## WHAT THE TASK REQUIRES
What lines in the entries hold the string "place"? List them.
--------------------
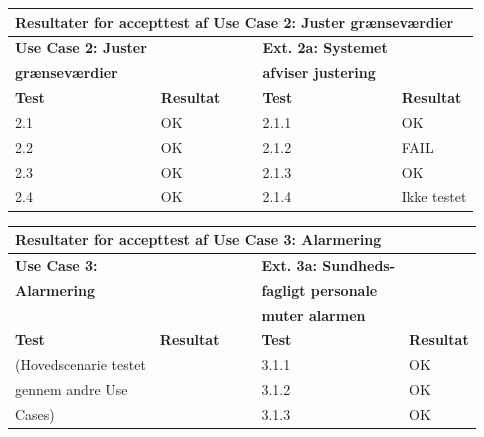 \begin{table}[h!]
	\centering
	\begin{tabular}{llllll}
		\multicolumn{6}{l}{\cellcolor[HTML]{187ABD}\textbf{Resultater for accepttest af Use Case 2: Juster grænseværdier}} \\ \hline
		\textbf{Use Case 2: Juster} & \multicolumn{1}{l|}{} &  & \multicolumn{1}{l|}{} & \textbf{Ext. 2a: Systemet} &  \\
		\textbf{grænseværdier} & \multicolumn{1}{l|}{} &  & \multicolumn{1}{l|}{} & \textbf{afviser justering} &  \\ \cline{1-2} \cline{5-6} 
		\textbf{Test} & \multicolumn{1}{l|}{\textbf{Resultat}} &  & \multicolumn{1}{l|}{} & \textbf{Test} & \textbf{Resultat} \\ \cline{1-2} \cline{5-6} 
		2.1 & \multicolumn{1}{l|}{OK} &  & \multicolumn{1}{l|}{} & 2.1.1 & OK \\ \cline{1-2} \cline{5-6} 
		2.2 & \multicolumn{1}{l|}{OK} &  & \multicolumn{1}{l|}{} & 2.1.2 & FAIL \\ \cline{1-2} \cline{5-6} 
		2.3 & \multicolumn{1}{l|}{OK} &  & \multicolumn{1}{l|}{} & 2.1.3 & OK \\ \cline{1-2} \cline{5-6} 
		2.4 & \multicolumn{1}{l|}{OK} &  & \multicolumn{1}{l|}{} & 2.1.4 & Ikke testet
	\end{tabular}
\end{table}

\begin{table}[h!]
	\centering
	\begin{tabular}{llllll}
		\multicolumn{6}{l}{\cellcolor[HTML]{187ABD}\textbf{Resultater for accepttest af Use Case 3: Alarmering}} \\ \hline
		\textbf{Use Case 3:} & \multicolumn{1}{l|}{} &  & \multicolumn{1}{l|}{} & \textbf{Ext. 3a: Sundheds-} &  \\
		\textbf{Alarmering} & \multicolumn{1}{l|}{} &  & \multicolumn{1}{l|}{} & \textbf{fagligt personale} &  \\
		& \multicolumn{1}{l|}{} &  & \multicolumn{1}{l|}{} & \textbf{muter alarmen} &  \\ \cline{1-2} \cline{5-6} 
		\textbf{Test} & \multicolumn{1}{l|}{\textbf{Resultat}} &  & \multicolumn{1}{l|}{} & \textbf{Test} & \textbf{Resultat} \\ \cline{1-2} \cline{5-6} 
		(Hovedscenarie testet & \multicolumn{1}{l|}{} &  & \multicolumn{1}{l|}{} & 3.1.1 & OK \\ \cline{5-6} 
		gennem andre Use & \multicolumn{1}{l|}{} &  & \multicolumn{1}{l|}{} & 3.1.2 & OK \\ \cline{5-6} 
		Cases) & \multicolumn{1}{l|}{} &  & \multicolumn{1}{l|}{} & 3.1.3 & OK
	\end{tabular}
\end{table}


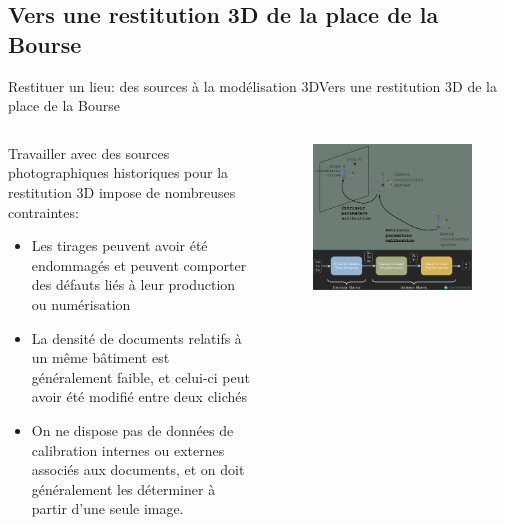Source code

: \documentclass[8pt]{beamer}
\begin{document}
\subsection{Vers une restitution 3D de la place de la Bourse}
\begin{frame}{Restituer un lieu: des sources à la modélisation 3D}{Vers une restitution 3D de la place de la Bourse}
	\begin{columns}[c]
		\begin{column}{0.45\textwidth}
			Travailler avec des sources photographiques historiques pour la restitution 3D impose de nombreuses contraintes:
			\begin{itemize}
				\item Les tirages peuvent avoir été endommagés et peuvent comporter des défauts liés à leur production ou numérisation
				\item La densité de documents relatifs à un même bâtiment est généralement faible, et celui-ci peut avoir été modifié entre deux clichés
				\item On ne dispose pas de données de calibration internes ou externes associés aux documents, et on doit généralement les déterminer à partir d’une seule image.
			\end{itemize}
		\end{column}
		\begin{column}{0.55\textwidth}
			\begin{figure}
				\includegraphics[width=\textwidth]{includes/c_slide8.png}
			\end{figure}
		\end{column}
	\end{columns}
\end{frame}
\end{document}
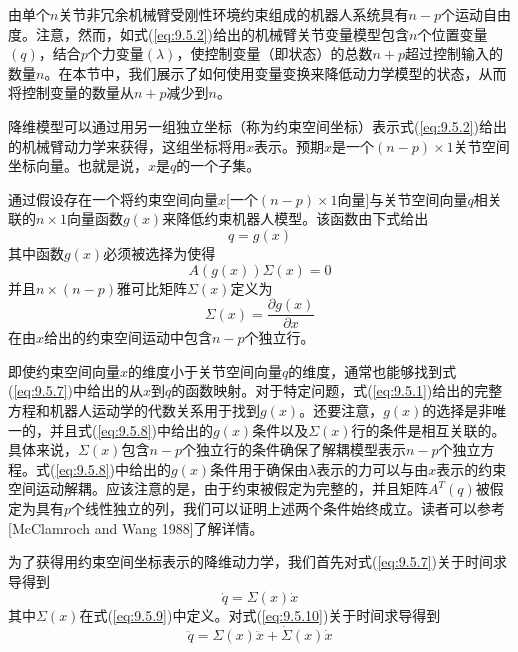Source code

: \documentclass[12pt,a4paper]{ctexart}
\begin{document}
由单个$n$关节非冗余机械臂受刚性环境约束组成的机器人系统具有$n - p$个运动自由度。注意，然而，如式(\ref{eq:9.5.2})给出的机械臂关节变量模型包含$n$个位置变量$(q)$，结合$p$个力变量$(\lambda)$，使控制变量（即状态）的总数$n + p$超过控制输入的数量$n$。在本节中，我们展示了如何使用变量变换来降低动力学模型的状态，从而将控制变量的数量从$n + p$减少到$n$。

降维模型可以通过用另一组独立坐标（称为约束空间坐标）表示式(\ref{eq:9.5.2})给出的机械臂动力学来获得，这组坐标将用$x$表示。预期$x$是一个$(n - p) \times 1$关节空间坐标向量。也就是说，$x$是$q$的一个子集。

通过假设存在一个将约束空间向量$x$[一个$(n - p) \times 1$向量]与关节空间向量$q$相关联的$n \times 1$向量函数$g(x)$来降低约束机器人模型。该函数由下式给出
\begin{equation}\label{eq:9.5.7}
q = g(x)
\end{equation}
其中函数$g(x)$必须被选择为使得
\begin{equation}\label{eq:9.5.8}
A(g(x))\Sigma(x) = 0
\end{equation}
并且$n \times (n - p)$雅可比矩阵$\Sigma(x)$定义为
\begin{equation}\label{eq:9.5.9}
\Sigma(x) = \frac{\partial g(x)}{\partial x}
\end{equation}
在由$x$给出的约束空间运动中包含$n - p$个独立行。

即使约束空间向量$x$的维度小于关节空间向量$q$的维度，通常也能够找到式(\ref{eq:9.5.7})中给出的从$x$到$q$的函数映射。对于特定问题，式(\ref{eq:9.5.1})给出的完整方程和机器人运动学的代数关系用于找到$g(x)$。还要注意，$g(x)$的选择是非唯一的，并且式(\ref{eq:9.5.8})中给出的$g(x)$条件以及$\Sigma(x)$行的条件是相互关联的。具体来说，$\Sigma(x)$包含$n - p$个独立行的条件确保了解耦模型表示$n - p$个独立方程。式(\ref{eq:9.5.8})中给出的$g(x)$条件用于确保由$\lambda$表示的力可以与由$x$表示的约束空间运动解耦。应该注意的是，由于约束被假定为完整的，并且矩阵$A^T(q)$被假定为具有$p$个线性独立的列，我们可以证明上述两个条件始终成立。读者可以参考[McClamroch and Wang 1988]了解详情。

为了获得用约束空间坐标表示的降维动力学，我们首先对式(\ref{eq:9.5.7})关于时间求导得到
\begin{equation}\label{eq:9.5.10}
\dot{q} = \Sigma(x)\dot{x}
\end{equation}
其中$\Sigma(x)$在式(\ref{eq:9.5.9})中定义。对式(\ref{eq:9.5.10})关于时间求导得到
\begin{equation}\label{eq:9.5.11}
\ddot{q} = \Sigma(x)\ddot{x} + \dot{\Sigma}(x)\dot{x}
\end{equation}
\end{document}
--------------------
## COMPLETED EXERCISE
\subsection{Vers une restitution 3D de la place de la Bourse}
\begin{frame}{Restituer un lieu: des sources à la modélisation 3D}{Vers une restitution 3D de la place de la Bourse}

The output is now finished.